African Life Sciences: Can AI and Precision Medicine Power its Growth?
Image: Richard Barker
In the course of preparing for a recent conference in Accra in Ghana, I made an observation that surprised me: there are no long-term forecasts for the growth of the life sciences sector across Africa. For a continent undergoing such dramatic demographic and economic transformation, that gap is striking — and worth examining.
The standard explanations for scepticism about Africa’s future are familiar. Aid funding is being cut — especially from the United States, historically the largest source. Government healthcare budgets, several currently under 5% of GDP, are not expected to rise to developed country levels of 10% and above for some time. South Africa and Egypt are exceptions, but they are outliers. The historical funding picture, taken alone, does not inspire confidence. And – in contrast to the USA and EU – the continent remains very fragmented politically, and that too is unlikely to change fast.
And yet, the broader economic picture is changing rapidly. Across the continent, populations are surging, lifespans are extending, and a middle class numbering around 500 million by 2030 is emerging alongside a young workforce of 1.1 billion. Poor access to healthcare and endemic infectious disease — HIV/AIDS, malaria, TB — have historically kept average lifespan in Africa a couple of decades below much of the rest of the world. But the trajectory is shifting, and non-communicable diseases (NCDs) are expected to overtake infections as the main drivers of morbidity and mortality quite soon, and these are the targets around which the biopharmaceutical industry has flourished elsewhere.
So, if current funding limitations define the future, we need to remember we could have been equally sceptical about China and India 20–25 years ago. Instead, both have become major forces in healthcare innovations and product manufacturing and sales, with private spending a significant driver. Private health insurance is increasing and may prove the dominant source of funding, at least until governments begin to reap the tax benefits of greater national economic activity.

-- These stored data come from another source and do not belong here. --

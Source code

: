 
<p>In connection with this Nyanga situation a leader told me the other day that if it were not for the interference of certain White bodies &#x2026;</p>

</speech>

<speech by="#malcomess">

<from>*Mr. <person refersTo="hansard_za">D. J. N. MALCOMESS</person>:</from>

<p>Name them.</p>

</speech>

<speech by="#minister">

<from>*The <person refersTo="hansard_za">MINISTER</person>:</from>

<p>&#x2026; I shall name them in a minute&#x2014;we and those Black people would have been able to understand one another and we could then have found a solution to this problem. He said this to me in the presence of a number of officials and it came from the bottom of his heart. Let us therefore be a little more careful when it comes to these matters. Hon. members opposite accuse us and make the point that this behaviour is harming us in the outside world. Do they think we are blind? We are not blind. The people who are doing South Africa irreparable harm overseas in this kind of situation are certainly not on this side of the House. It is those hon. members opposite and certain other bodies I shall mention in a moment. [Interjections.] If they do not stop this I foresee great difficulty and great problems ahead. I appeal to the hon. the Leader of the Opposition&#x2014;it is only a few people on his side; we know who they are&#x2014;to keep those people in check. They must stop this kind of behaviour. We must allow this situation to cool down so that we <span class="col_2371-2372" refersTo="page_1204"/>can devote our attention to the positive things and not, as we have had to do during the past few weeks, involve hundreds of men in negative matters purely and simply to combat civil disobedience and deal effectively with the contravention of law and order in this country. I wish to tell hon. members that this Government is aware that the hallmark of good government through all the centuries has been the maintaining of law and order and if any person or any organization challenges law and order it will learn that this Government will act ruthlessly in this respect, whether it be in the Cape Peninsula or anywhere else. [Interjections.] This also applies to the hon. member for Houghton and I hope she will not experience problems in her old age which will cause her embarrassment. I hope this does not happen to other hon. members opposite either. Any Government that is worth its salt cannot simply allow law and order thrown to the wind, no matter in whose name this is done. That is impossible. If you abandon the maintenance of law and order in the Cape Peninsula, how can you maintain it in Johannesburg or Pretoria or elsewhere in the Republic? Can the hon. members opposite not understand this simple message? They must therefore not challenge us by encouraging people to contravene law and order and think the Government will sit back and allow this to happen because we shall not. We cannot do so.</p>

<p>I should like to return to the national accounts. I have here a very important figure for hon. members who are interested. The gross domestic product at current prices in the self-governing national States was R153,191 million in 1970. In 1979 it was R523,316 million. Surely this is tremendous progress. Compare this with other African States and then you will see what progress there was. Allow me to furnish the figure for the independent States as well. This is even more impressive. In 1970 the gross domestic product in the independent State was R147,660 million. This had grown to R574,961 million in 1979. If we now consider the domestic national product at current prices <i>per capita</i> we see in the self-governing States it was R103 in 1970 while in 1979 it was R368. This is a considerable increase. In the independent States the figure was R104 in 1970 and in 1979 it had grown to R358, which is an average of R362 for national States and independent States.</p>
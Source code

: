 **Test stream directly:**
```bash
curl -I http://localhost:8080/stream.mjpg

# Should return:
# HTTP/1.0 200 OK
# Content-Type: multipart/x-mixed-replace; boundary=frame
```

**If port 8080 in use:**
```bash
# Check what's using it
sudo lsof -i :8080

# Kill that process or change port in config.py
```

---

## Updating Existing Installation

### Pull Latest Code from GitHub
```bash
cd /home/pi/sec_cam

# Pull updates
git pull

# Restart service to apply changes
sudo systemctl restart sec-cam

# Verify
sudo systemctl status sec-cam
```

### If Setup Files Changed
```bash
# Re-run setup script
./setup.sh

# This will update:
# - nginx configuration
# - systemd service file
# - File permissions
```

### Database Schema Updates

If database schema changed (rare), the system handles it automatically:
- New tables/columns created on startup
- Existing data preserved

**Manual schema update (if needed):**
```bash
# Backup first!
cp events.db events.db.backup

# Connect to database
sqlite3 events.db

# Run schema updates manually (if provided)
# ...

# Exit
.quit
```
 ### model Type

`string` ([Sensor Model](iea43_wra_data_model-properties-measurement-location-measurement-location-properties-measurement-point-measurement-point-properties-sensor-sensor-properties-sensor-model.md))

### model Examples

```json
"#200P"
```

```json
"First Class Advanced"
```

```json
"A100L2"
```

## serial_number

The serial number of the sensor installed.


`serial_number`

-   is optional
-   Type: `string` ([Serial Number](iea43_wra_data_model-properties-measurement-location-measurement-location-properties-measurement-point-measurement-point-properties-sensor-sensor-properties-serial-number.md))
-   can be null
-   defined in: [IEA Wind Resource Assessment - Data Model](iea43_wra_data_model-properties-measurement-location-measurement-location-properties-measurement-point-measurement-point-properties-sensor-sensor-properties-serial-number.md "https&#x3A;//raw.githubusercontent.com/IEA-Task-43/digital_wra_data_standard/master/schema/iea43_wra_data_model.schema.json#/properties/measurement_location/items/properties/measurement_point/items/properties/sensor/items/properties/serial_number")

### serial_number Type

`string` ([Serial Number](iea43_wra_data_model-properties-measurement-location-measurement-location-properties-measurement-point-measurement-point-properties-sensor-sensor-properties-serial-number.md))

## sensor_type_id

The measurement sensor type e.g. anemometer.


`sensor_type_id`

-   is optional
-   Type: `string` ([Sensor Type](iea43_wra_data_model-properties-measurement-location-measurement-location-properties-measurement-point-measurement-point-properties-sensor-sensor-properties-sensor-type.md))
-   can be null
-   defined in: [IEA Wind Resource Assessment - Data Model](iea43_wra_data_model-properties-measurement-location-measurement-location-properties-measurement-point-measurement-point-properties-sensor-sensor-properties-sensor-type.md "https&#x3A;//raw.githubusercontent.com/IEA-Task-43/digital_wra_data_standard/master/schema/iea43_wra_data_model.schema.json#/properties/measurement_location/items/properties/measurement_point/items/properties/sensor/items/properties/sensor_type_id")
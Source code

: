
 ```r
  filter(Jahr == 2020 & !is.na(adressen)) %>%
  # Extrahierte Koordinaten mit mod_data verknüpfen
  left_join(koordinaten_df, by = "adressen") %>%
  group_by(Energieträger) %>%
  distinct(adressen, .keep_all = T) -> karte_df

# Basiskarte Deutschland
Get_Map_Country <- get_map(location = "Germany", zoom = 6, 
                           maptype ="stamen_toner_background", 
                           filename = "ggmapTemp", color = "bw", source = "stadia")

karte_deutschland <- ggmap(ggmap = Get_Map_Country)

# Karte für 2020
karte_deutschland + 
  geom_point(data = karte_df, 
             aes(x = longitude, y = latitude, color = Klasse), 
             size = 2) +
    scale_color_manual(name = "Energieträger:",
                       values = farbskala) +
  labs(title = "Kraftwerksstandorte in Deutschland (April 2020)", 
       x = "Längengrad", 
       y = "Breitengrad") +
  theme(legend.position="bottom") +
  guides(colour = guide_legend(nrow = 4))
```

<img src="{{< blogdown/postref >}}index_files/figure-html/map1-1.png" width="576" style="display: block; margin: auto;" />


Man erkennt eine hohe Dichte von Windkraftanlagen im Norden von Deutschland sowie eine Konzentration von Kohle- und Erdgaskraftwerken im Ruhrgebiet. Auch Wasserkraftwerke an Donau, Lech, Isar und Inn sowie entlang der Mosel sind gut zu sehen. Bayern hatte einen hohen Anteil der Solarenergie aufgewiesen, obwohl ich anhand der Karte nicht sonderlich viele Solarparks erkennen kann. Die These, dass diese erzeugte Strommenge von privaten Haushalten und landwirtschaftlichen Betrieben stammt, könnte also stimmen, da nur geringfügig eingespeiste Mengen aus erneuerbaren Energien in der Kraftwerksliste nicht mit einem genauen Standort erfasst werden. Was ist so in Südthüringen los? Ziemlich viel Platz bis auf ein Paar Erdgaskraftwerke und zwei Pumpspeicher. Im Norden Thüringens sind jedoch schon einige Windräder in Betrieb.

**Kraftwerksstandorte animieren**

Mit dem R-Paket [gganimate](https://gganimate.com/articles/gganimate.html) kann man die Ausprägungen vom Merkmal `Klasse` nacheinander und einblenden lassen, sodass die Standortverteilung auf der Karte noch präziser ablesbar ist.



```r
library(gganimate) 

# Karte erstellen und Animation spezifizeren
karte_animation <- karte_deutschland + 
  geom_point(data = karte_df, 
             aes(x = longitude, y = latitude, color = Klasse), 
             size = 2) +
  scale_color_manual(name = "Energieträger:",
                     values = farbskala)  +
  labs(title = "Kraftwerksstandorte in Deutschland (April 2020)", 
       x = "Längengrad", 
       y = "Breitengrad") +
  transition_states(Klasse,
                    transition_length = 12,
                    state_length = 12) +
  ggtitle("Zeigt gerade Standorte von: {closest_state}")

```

At the conference in Ghana, I saw evidence of strong indigenous leadership in precision medicine, AI-powered telemedicine and manufacturing. The local manufacturing base is currently focused on generics and biosimilars, but India’s trajectory — from generics to sophisticated innovation — offers a credible model. And there are many African professionals trained in the US and Europe who are eager to return, much as we have seen in China. Also, the AI revolution can and will streamline the whole value chain for all participants, and telemedicine can project knowledge and expertise from sophisticated centres to rural settings.
The elephant in the room — to make a pun — is that Africa is divided into 50+ countries that are typically not used to working together. The United States of Africa is a long way away. But cross-continent collaboration is growing. A good example is the African Medicines Agency, just getting off the ground, with the goal of simplifying and streamlining the review and approval of trials and products across the continent. The new AMA head spoke at the same meeting very optimistically about a more unified future. In Europe, we know that harmonising product assessment — from both a regulatory and HTA perspective — is essential to avoid the fragmentation of 27 separate national processes that increases both costs and time-to-use. Africa is beginning to learn the same lesson.
In terms of international partnerships, the coming years will be telling. Will Africa become a welcoming market for US innovation, or will China — already a significant partner in African agriculture and infrastructure — prove the more effective ally in life sciences?
I left Accra encouraged — in large measure because of the energy and determination of the leaders gathered there. Yes, artificial Intelligence may prove one of the forces that helps Africa leapfrog the legacy systems and vested interests that constrain more developed markets. But at the end of the day, it will be the quality of human vision and leadership that secures a strong future for African life sciences. That, at least, was abundantly present in Ghana.